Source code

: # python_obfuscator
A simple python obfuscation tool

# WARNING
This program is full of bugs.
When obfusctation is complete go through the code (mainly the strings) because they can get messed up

+--

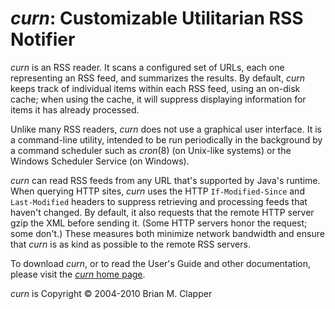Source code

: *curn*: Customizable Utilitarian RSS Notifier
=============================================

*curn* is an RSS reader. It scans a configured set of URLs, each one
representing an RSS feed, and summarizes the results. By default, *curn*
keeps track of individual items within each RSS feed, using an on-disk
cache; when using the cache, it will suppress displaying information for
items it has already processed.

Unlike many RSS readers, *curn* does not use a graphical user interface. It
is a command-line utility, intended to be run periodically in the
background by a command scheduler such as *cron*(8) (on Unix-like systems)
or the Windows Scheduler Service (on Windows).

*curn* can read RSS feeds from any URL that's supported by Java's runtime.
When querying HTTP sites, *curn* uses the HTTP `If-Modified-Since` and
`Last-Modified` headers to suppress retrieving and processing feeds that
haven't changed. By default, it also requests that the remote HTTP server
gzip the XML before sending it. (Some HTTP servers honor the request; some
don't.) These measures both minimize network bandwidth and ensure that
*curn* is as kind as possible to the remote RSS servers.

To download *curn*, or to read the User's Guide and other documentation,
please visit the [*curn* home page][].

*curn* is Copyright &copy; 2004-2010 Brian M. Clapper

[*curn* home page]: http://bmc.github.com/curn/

+--

■ EXERCISE INSTRUCTIONS ■
Show all of the lines above in which "command" is present.

■ SOLVED PROBLEM ■
is a command-line utility, intended to be run periodically in the
background by a command scheduler such as *cron*(8) (on Unix-like systems)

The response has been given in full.